This is a prepublication version of the article by the same name in the Journal of Australian Political Economy. It should be cited as “Freeman, A. 2012 'The Profit Rate in the Presence of Financial Markets: a Necessary Correction'. Journal of Australian Political Economy, Number 70, Summer 2012, pp 167-192” In the past two decades the number, variety, and monetary value of marketable financial instruments have grown by orders of magnitude. While traditional equities have certainly grown in number and value, the greatest growth has taken place in securities since the turn to securitized lending in the 1970s. This is probably the single most significant development in what many writers term ‘financialisation’. This article argues that these assets, when they function as money-capital, enter into the equalization of the rate of profit. They constitute part of the capital advanced by the capitalist class as a whole and should therefore be included in the denominator of the rate of profit. In the two main world financial markets at least – the UK and the US - The resulting measures of the rate of profit reveal a general, systematic and virtually uninterrupted decline in the rate of profit in these countries since the late 1960s.
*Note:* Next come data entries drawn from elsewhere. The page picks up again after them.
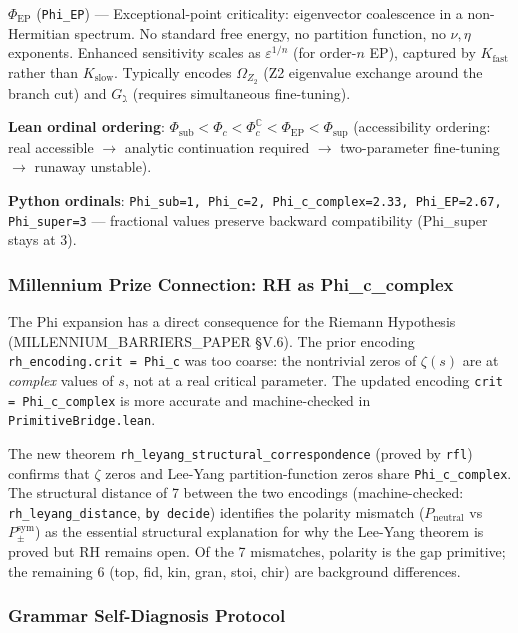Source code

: \documentclass[12pt,a4paper]{article}
\newcommand{\pilcrow}{\S}
\begin{document}
\textbf{$\Phi_\text{EP}$} (\texttt{Phi\_EP}) --- Exceptional-point criticality: eigenvector coalescence in a non-Hermitian spectrum. No standard free energy, no partition function, no $\nu,\eta$ exponents. Enhanced sensitivity scales as $\varepsilon^{1/n}$ (for order-$n$ EP), captured by $K_\text{fast}$ rather than $K_\text{slow}$. Typically encodes $\Omega_{Z_2}$ (Z2 eigenvalue exchange around the branch cut) and $G_{\gimel}$ (requires simultaneous fine-tuning).

\textbf{Lean ordinal ordering}: $\Phi_\text{sub} < \Phi_c < \Phi_c^\mathbb{C} < \Phi_\text{EP} < \Phi_\text{sup}$ (accessibility ordering: real accessible $\rightarrow$ analytic continuation required $\rightarrow$ two-parameter fine-tuning $\rightarrow$ runaway unstable).

\textbf{Python ordinals}: \texttt{Phi\_sub=1, Phi\_c=2, Phi\_c\_complex=2.33, Phi\_EP=2.67, Phi\_super=3} --- fractional values preserve backward compatibility (Phi\_super stays at 3).

\subsubsection{Millennium Prize Connection: RH as Phi\_c\_complex}

The Phi expansion has a direct consequence for the Riemann Hypothesis (MILLENNIUM\_BARRIERS\_PAPER \pilcrow{}V.6). The prior encoding \texttt{rh\_encoding.crit = Phi\_c} was too coarse: the nontrivial zeros of $\zeta(s)$ are at \emph{complex} values of $s$, not at a real critical parameter. The updated encoding \texttt{crit = Phi\_c\_complex} is more accurate and machine-checked in \texttt{PrimitiveBridge.lean}.

The new theorem \texttt{rh\_leyang\_structural\_correspondence} (proved by \texttt{rfl}) confirms that $\zeta$ zeros and Lee-Yang partition-function zeros share \texttt{Phi\_c\_complex}. The structural distance of 7 between the two encodings (machine-checked: \texttt{rh\_leyang\_distance}, \texttt{by decide}) identifies the polarity mismatch ($P_\text{neutral}$ vs $P_{\pm}^{\text{sym}}$) as the essential structural explanation for why the Lee-Yang theorem is proved but RH remains open. Of the 7 mismatches, polarity is the gap primitive; the remaining 6 (top, fid, kin, gran, stoi, chir) are background differences.

\subsubsection{Grammar Self-Diagnosis Protocol}
\end{document}
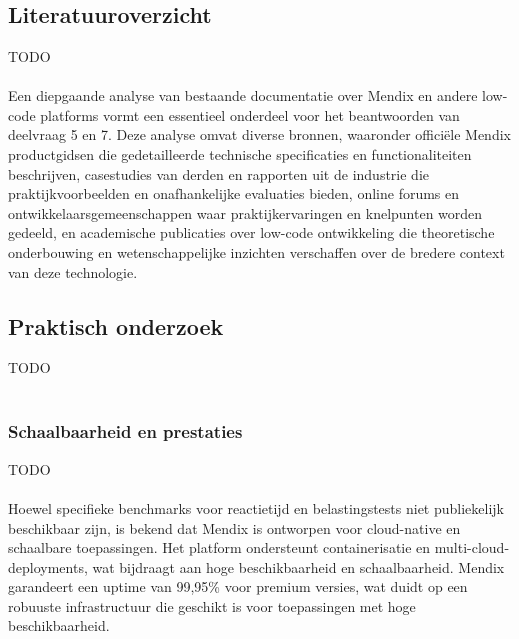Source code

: 
\chapter{}%
\label{ch:beter}



\section{Literatuuroverzicht}
TODO
\\
\\
Een diepgaande analyse van bestaande documentatie over Mendix en andere low-code platforms vormt een essentieel onderdeel voor het beantwoorden van deelvraag 5 en 7. Deze analyse omvat diverse bronnen, waaronder officiële Mendix productgidsen die gedetailleerde technische specificaties en functionaliteiten beschrijven, casestudies van derden en rapporten uit de industrie die praktijkvoorbeelden en onafhankelijke evaluaties bieden, online forums en ontwikkelaarsgemeenschappen waar praktijkervaringen en knelpunten worden gedeeld, en academische publicaties over low-code ontwikkeling die theoretische onderbouwing en wetenschappelijke inzichten verschaffen over de bredere context van deze technologie.
\section{Praktisch onderzoek}
TODO
\\
\\
\subsection{Schaalbaarheid en prestaties}
TODO
\\
\\
Hoewel specifieke benchmarks voor reactietijd en belastingstests niet publiekelijk beschikbaar zijn, is bekend dat Mendix is ontworpen voor cloud-native en schaalbare toepassingen. Het platform ondersteunt containerisatie en multi-cloud-deployments, wat bijdraagt aan hoge beschikbaarheid en schaalbaarheid. Mendix garandeert een uptime van 99,95\% voor premium versies, wat duidt op een robuuste infrastructuur die geschikt is voor toepassingen met hoge beschikbaarheid.

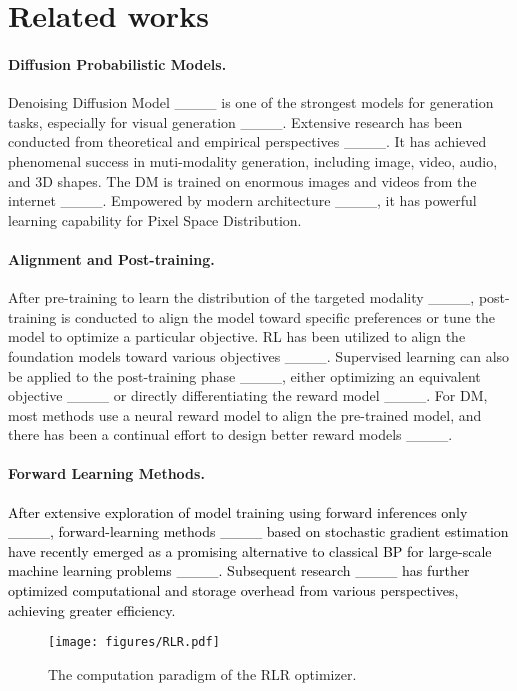 \section{Related works}
\paragraph{Diffusion Probabilistic Models.} Denoising Diffusion Model ____ is one of the strongest models for generation tasks, especially for visual generation ____. Extensive research has been conducted from theoretical and empirical perspectives ____. It has achieved phenomenal success in muti-modality generation, including image, video, audio, and 3D shapes. The DM is trained on enormous images and videos from the internet ____. Empowered by modern architecture ____, it has powerful learning capability for Pixel Space Distribution. 

\paragraph{Alignment and Post-training.} After pre-training to learn the distribution of the targeted modality ____, post-training is conducted to align the model toward specific preferences or tune the model to optimize a particular objective. RL has been utilized to align the foundation models toward various objectives ____. Supervised learning can also be applied to the post-training phase ____, either optimizing an equivalent objective ____ or directly differentiating the reward model ____. For DM, most methods use a neural reward model to align the pre-trained model, and there has been a continual effort to design better reward models ____.

\paragraph{Forward Learning Methods.} 
\textcolor{black}{After extensive exploration of model training using forward inferences only ____, forward-learning methods ____ based on stochastic gradient estimation have recently emerged as a promising alternative to classical BP for large-scale machine learning problems ____. Subsequent research ____ has further optimized computational and storage overhead from various perspectives, achieving greater efficiency.}


\begin{figure*}[!th]
    \centering
    \texttt{[image: figures/RLR.pdf]}
    \vspace{-0.5cm}
    \caption{The computation paradigm of the RLR optimizer.}
    \label{fig:algdiagram}
    \vspace{-0.3cm}
\end{figure*}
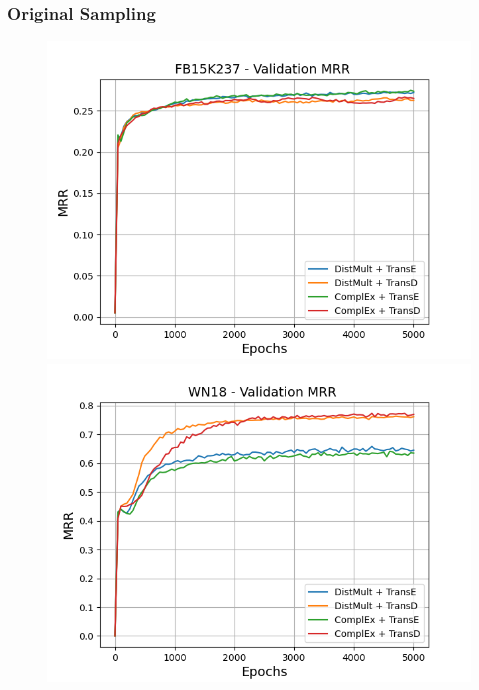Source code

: \subsubsection{Original Sampling}


\begin{figure}
    \centering
    \begin{minipage}{.3\textwidth}
      \centering
      \includegraphics[width=\linewidth]{figures/results/gan_train/not_pretrained/random/fb15k237/epochs5000/random_fb15k237_mrrs.png}
    \end{minipage}%
    \begin{minipage}{.3\textwidth}
      \centering
      \includegraphics[width=\linewidth]{figures/results/gan_train/not_pretrained/random/wn18/epochs5000/random_wn18_mrrs.png}

\end{minipage}
\end{figure}
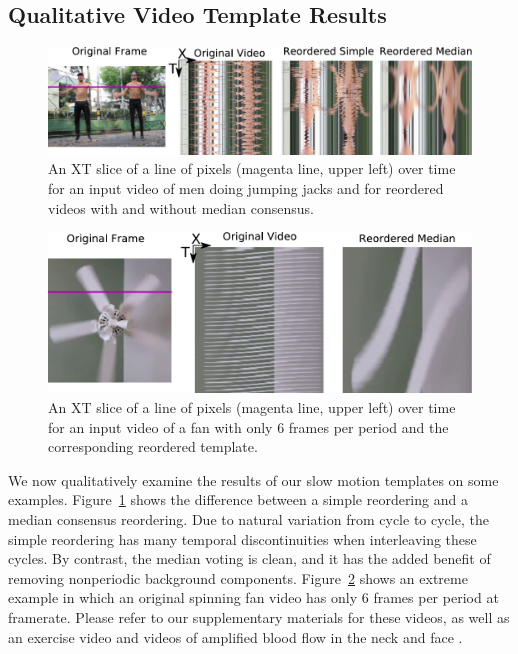 \documentclass{article}
\begin{document}
\subsection{Qualitative Video Template Results}
\begin{figure}
\centering
\includegraphics[width=\columnwidth]{XTSliceJumpingJacks.pdf}
\caption{An XT slice of a line of pixels (magenta line, upper left) over time for an input video of men doing jumping jacks and for reordered videos with and without median consensus.}
\label{fig:XTSliceJumpingJacks}
\end{figure}

\begin{figure}
\centering
\includegraphics[width=\columnwidth]{XTSliceFan.pdf}
\caption{An XT slice of a line of pixels (magenta line, upper left) over time for an input video of a fan with only 6 frames per period and the corresponding reordered template.}
\label{fig:XTSliceFan}
\end{figure}

We now qualitatively examine the results of our slow motion templates on some examples.  Figure~\ref{fig:XTSliceJumpingJacks} shows the difference between a simple reordering and a median consensus reordering.  Due to natural variation from cycle to cycle, the simple reordering has many temporal discontinuities when interleaving these cycles.  By contrast, the median voting is clean, and it has the added benefit of removing nonperiodic background components.  Figure~\ref{fig:XTSliceFan} shows an extreme example in which an original spinning fan video has only 6 frames per period at framerate.  Please refer to our supplementary materials for these videos, as well as an exercise video \cite{levy2015live} and videos of amplified blood flow in the neck \cite{wadhwa2013phase} and face \cite{wu2012eulerian}.
\end{document}
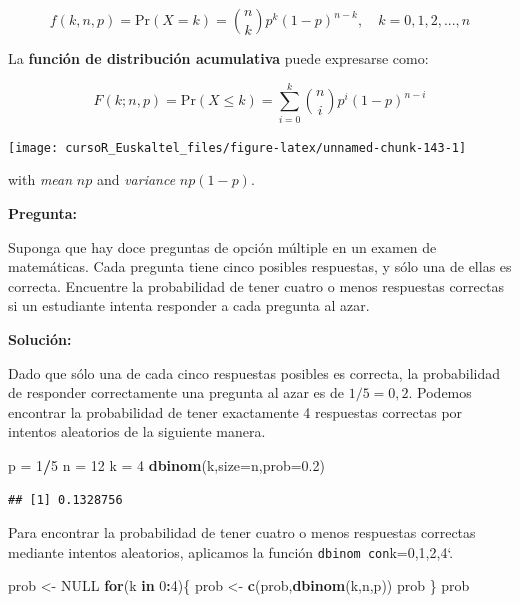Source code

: \documentclass[]{book}
\newenvironment{Shaded}{\begin{snugshade}}{\end{snugshade}}
\newcommand{\KeywordTok}[1]{\textcolor[rgb]{0.13,0.29,0.53}{\textbf{#1}}}
\newcommand{\DataTypeTok}[1]{\textcolor[rgb]{0.13,0.29,0.53}{#1}}
\newcommand{\DecValTok}[1]{\textcolor[rgb]{0.00,0.00,0.81}{#1}}
\newcommand{\FloatTok}[1]{\textcolor[rgb]{0.00,0.00,0.81}{#1}}
\newcommand{\StringTok}[1]{\textcolor[rgb]{0.31,0.60,0.02}{#1}}
\newcommand{\OtherTok}[1]{\textcolor[rgb]{0.56,0.35,0.01}{#1}}
\newcommand{\ControlFlowTok}[1]{\textcolor[rgb]{0.13,0.29,0.53}{\textbf{#1}}}
\newcommand{\OperatorTok}[1]{\textcolor[rgb]{0.81,0.36,0.00}{\textbf{#1}}}
\newcommand{\NormalTok}[1]{#1}
\begin{document}
\[
{
f(k,n,p) = \mbox{Pr}(X=k)=\binom{n}{k} p^k (1-p)^{n-k}, \quad k=0,1,2,...,n
}
\]

La \textbf{función de distribución acumulativa} puede expresarse como:

\[
{
F(k;n,p) = \mbox{Pr}(X\leq k) = \sum_{i=0}^{k}\binom{n}{i} p^i (1-p)^{n-i}
}
\]

\begin{center}\texttt{[image: cursoR\_Euskaltel\_files/figure-latex/unnamed-chunk-143-1]} \end{center}

with \emph{mean} \(np\) and \emph{variance} \(np(1-p)\).

\textbf{Pregunta:}

Suponga que hay doce preguntas de opción múltiple en un examen de
matemáticas. Cada pregunta tiene cinco posibles respuestas, y sólo una
de ellas es correcta. Encuentre la probabilidad de tener cuatro o menos
respuestas correctas si un estudiante intenta responder a cada pregunta
al azar.

\textbf{Solución:}

Dado que sólo una de cada cinco respuestas posibles es correcta, la
probabilidad de responder correctamente una pregunta al azar es de
\(1/5=0,2\). Podemos encontrar la probabilidad de tener exactamente 4
respuestas correctas por intentos aleatorios de la siguiente manera.

\begin{Shaded}
\begin{Highlighting}[]
\NormalTok{p =}\StringTok{ }\DecValTok{1}\OperatorTok{/}\DecValTok{5}
\NormalTok{n =}\StringTok{ }\DecValTok{12}
\NormalTok{k =}\StringTok{ }\DecValTok{4}
\KeywordTok{dbinom}\NormalTok{(k,}\DataTypeTok{size=}\NormalTok{n,}\DataTypeTok{prob=}\FloatTok{0.2}\NormalTok{)}
\end{Highlighting}
\end{Shaded}

\begin{verbatim}
## [1] 0.1328756
\end{verbatim}

Para encontrar la probabilidad de tener cuatro o menos respuestas
correctas mediante intentos aleatorios, aplicamos la función
\texttt{dbinom\textquotesingle{}\ con}k=0,1,2,4`.

\begin{Shaded}
\begin{Highlighting}[]
\NormalTok{prob <-}\StringTok{ }\OtherTok{NULL}
\ControlFlowTok{for}\NormalTok{(k }\ControlFlowTok{in} \DecValTok{0}\OperatorTok{:}\DecValTok{4}\NormalTok{)\{}
\NormalTok{prob <-}\StringTok{ }\KeywordTok{c}\NormalTok{(prob,}\KeywordTok{dbinom}\NormalTok{(k,n,p))}
\NormalTok{prob}
\NormalTok{\}}
\NormalTok{prob}
\end{Highlighting}
\end{Shaded}
\end{document}
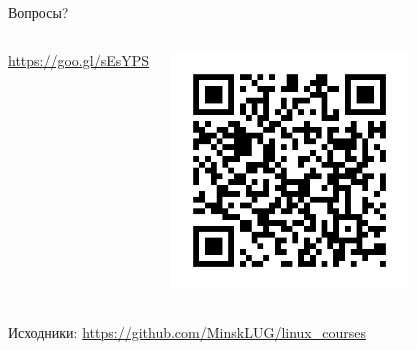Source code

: \begin{frame}[fragile]{Вопросы?}
    \setcounter{tocdepth}{2}
    \tableofcontents

    \bigskip

    \hrulefill
    \begin{columns}
            \url{https://goo.gl/sEsYPS}
        \begin{center}
            \includegraphics[width=0.7\textwidth]{url-qr-2018}
        \end{center}
    \end{columns}

    Исходники: \url{https://github.com/MinskLUG/linux_courses}

\end{frame}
The paper then re-examines the definition of the rate of profit found in Marx’s writings on the subject and argues that it confirms the inclusion of financial instruments in both the concept and measure of the general rate of profit as defined by Marx.

Suggested Citation

  • Freeman, Alan, 2012. "The Profit Rate in the Presence of Financial Markets: a Necessary Correction," MPRA Paper 52625, University Library of Munich, Germany, revised 01 Jul 2012.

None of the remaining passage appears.